On his visit to Japan, Biden infuriated Beijing when he told a reporter “yes” when asked if the United States would intervene “militarily” should China attack Taiwan — remarks that contradicted Washington’s decades-long policy of “strategic ambiguity” that avoided extending an explicit security guarantee to the island.

Blinken clarified in his speech that U.S. policy “has not changed.”

“We oppose any unilateral changes to the status quo from either side. We do not support Taiwan independence, and we expect cross-strait differences to be resolved by peaceful means,” Blinken said.

China rebuked Biden’s initial remarks, and on Monday Chinese Foreign Ministry spokesman Wang Wenbin warned that Beijing would “take firm actions to safeguard its sovereignty and security interests.”

China considers Taiwan part of its territory and has threatened to retake the island by force if necessary. Since the United States established diplomatic relations with China in 1979, Washington has gradually provided an increasing supply of military equipment to Taipei while refraining from explicitly telegraphing what it would do in the event China tried to retake the island.

Beijing is likely to repudiate Blinken’s use of the word “genocide” in describing the country’s campaign of mass detention and sterilization of Uyghur and other ethnic minorities.

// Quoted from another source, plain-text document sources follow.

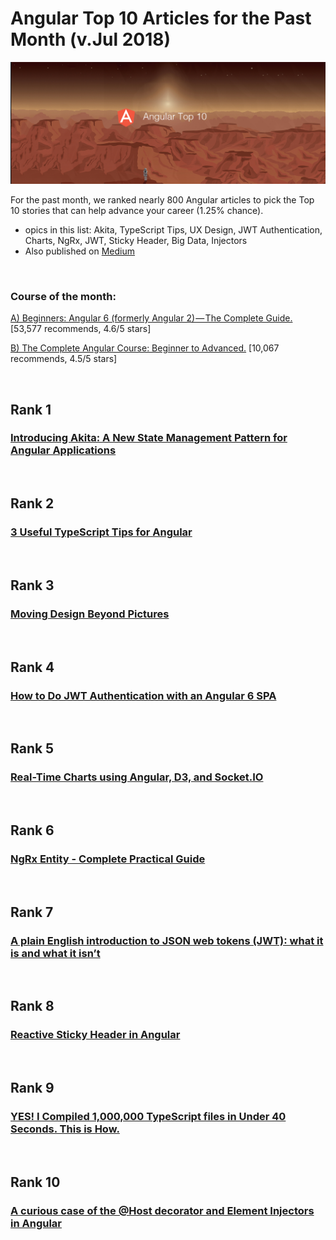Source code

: # Angular Top 10 Articles for the Past Month (v.Jul 2018)

<img src="july-angular-top10.jpg" width="800" alt="Mybridge"></a>

For the past month, we ranked nearly 800 Angular articles to pick the Top 10 stories that can help advance your career (1.25% chance).

* opics in this list: Akita, TypeScript Tips, UX Design, JWT Authentication, Charts, NgRx, JWT, Sticky Header, Big Data, Injectors
* Also published on [Medium](https://goo.gl/cE2CkV)

<br>

### Course of the month:

[A) Beginners: Angular 6 (formerly Angular 2) — The Complete Guide.](http://bit.ly/2D82uW8) [53,577 recommends, 4.6/5 stars]

[B) The Complete Angular Course: Beginner to Advanced.](http://bit.ly/2JOwRUu) [10,067 recommends, 4.5/5 stars]

<br>

## Rank 1
### [Introducing Akita: A New State Management Pattern for Angular Applications](https://netbasal.com/introducing-akita-a-new-state-management-pattern-for-angular-applications-f2f0fab5a8?utm_source=mybridge&utm_medium=blog&utm_campaign=read_more)


<br>

## Rank 2
### [3 Useful TypeScript Tips for Angular](https://scotch.io/tutorials/3-useful-typescript-tips-for-angular?utm_source=mybridge&utm_medium=blog&utm_campaign=read_more)


<br>

## Rank 3
### [Moving Design Beyond Pictures](https://blog.angular.io/moving-design-beyond-pictures-1509c315f94e?utm_source=mybridge&utm_medium=blog&utm_campaign=read_more)


<br>

## Rank 4
### [How to Do JWT Authentication with an Angular 6 SPA](https://www.toptal.com/angular/angular-6-jwt-authentication?utm_source=mybridge&utm_medium=blog&utm_campaign=read_more)


<br>

## Rank 5
### [Real-Time Charts using Angular, D3, and Socket.IO](https://auth0.com/blog/real-time-charts-using-angular-d3-and-socket-io?utm_source=mybridge&utm_medium=blog&utm_campaign=read_more)


<br>

## Rank 6
### [NgRx Entity - Complete Practical Guide](https://blog.angular-university.io/ngrx-entity?utm_source=mybridge&utm_medium=blog&utm_campaign=read_more)


<br>

## Rank 7
### [A plain English introduction to JSON web tokens (JWT): what it is and what it isn’t](https://medium.com/ag-grid/a-plain-english-introduction-to-json-web-tokens-jwt-what-it-is-and-what-it-isnt-8076ca679843?utm_source=mybridge&utm_medium=blog&utm_campaign=read_more)


<br>

## Rank 8
### [Reactive Sticky Header in Angular](https://netbasal.com/reactive-sticky-header-in-angular-12dbffb3f1d3?utm_source=mybridge&utm_medium=blog&utm_campaign=read_more)


<br>

## Rank 9
### [YES! I Compiled 1,000,000 TypeScript files in Under 40 Seconds. This is How.](https://medium.com/@urish/yes-i-compiled-1-000-000-typescript-files-in-under-40-seconds-this-is-how-6429a665999c?utm_source=mybridge&utm_medium=blog&utm_campaign=read_more)


<br>

## Rank 10
### [A curious case of the @Host decorator and Element Injectors in Angular](https://blog.angularindepth.com/a-curios-case-of-the-host-decorator-and-element-injectors-in-angular-582562abcf0a?utm_source=mybridge&utm_medium=blog&utm_campaign=read_more)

Blinken attempted to soften his condemnations by saying that the United States raises these issues “not to stand against China but to stand up for peace, security and human dignity.”

Blinken’s speech also laid out the three key pillars of the Biden administration’s China policy: investing in American competitiveness and innovation, aligning U.S. efforts with partners and allies, and competing with Beijing to defend American interests.

His first pillar — investing in U.S. education and technology — requires bipartisan support in Congress, which has been difficult for Biden to generate outside of legislation supporting Ukraine against Russia’s invasion. Blinken argued that the United States risked losing out to China and other countries in the absence of significant government spending.

“We used to rank first in the world in R&D as a proportion of our GDP. Now we’re ninth,” Blinken said. “Meanwhile, China has risen from eighth place to second.”

He said the administration hoped to work with lawmakers to make “historic investments in research and innovation, including in fields like artificial intelligence, biotechnology, quantum computing,” though getting new legislation through Congress will be easier said than done.

“These are areas that Beijing is determined to lead, but given America’s advantages, the competition is ours to lose,” he said.